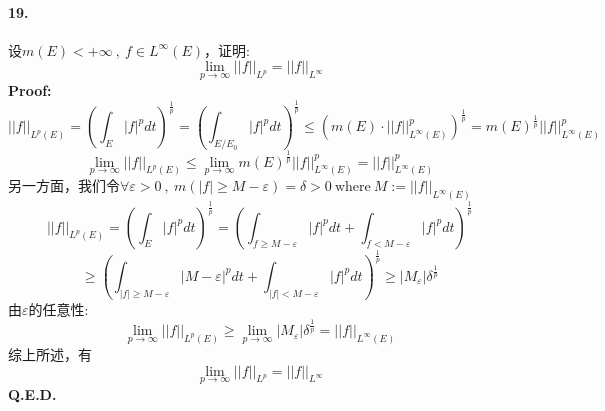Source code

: \paragraph*{19.}设$m(E)<+\infty \ , \ f \in L^{\infty}(E)$，证明:
\[\lim_{p \to \infty}||f||_{L^p}=||f||_{L^{\infty}}\]
\textbf{Proof:}
\[||f||_{L^p(E)}=\left(\int_E|f|^pdt\right)^{\frac{1}{p}}=\left(\int_{E/E_0}|f|^pdt\right)^{\frac{1}{p}} \leq \left(m(E) \cdot ||f||^p_{L^{\infty}(E)}\right)^{\frac{1}{p}}=m(E)^{\frac{1}{p}}||f||^p_{L^{\infty}(E)}\]
\[\lim_{p \to \infty}||f||_{L^p(E)} \leq \lim_{p \to \infty}m(E)^{\frac{1}{p}}||f||^p_{L^{\infty}(E)}=||f||^p_{L^{\infty}(E)}\]
另一方面，我们令$\forall \varepsilon>0 \ , \ m(|f| \geq M-\varepsilon)=\delta>0 \ \text{where} \ M:=||f||_{L^{\infty}(E)}$
\[||f||_{L^p(E)}=\left(\int_E|f|^pdt\right)^{\frac{1}{p}}=\left(\int_{f \geq M-\varepsilon}|f|^pdt+\int_{f<M-\varepsilon}|f|^pdt\right)^{\frac{1}{p}}\]
\[\geq \left(\int_{|f| \geq M-\varepsilon}|M-\varepsilon|^pdt+\int_{|f|<M-\varepsilon}|f|^pdt\right)^{\frac{1}{p}} \geq |M_\varepsilon|\delta^{\frac{1}{p}}\]
由$\varepsilon$的任意性:
\[\lim_{p \to \infty}||f||_{L^p(E)} \geq \lim_{p \to \infty} |M_\varepsilon|\delta^{\frac{1}{p}}=||f||_{L^{\infty}(E)}\]
综上所述，有
\[\lim_{p \to \infty}||f||_{L^p}=||f||_{L^{\infty}}\]
\textbf{Q.E.D.}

--------------------------------------------------

# TASK BRIEF
Only the number is wanted: how many lines of the material above include the word "left"?

# RESULT OF THE EXERCISE
3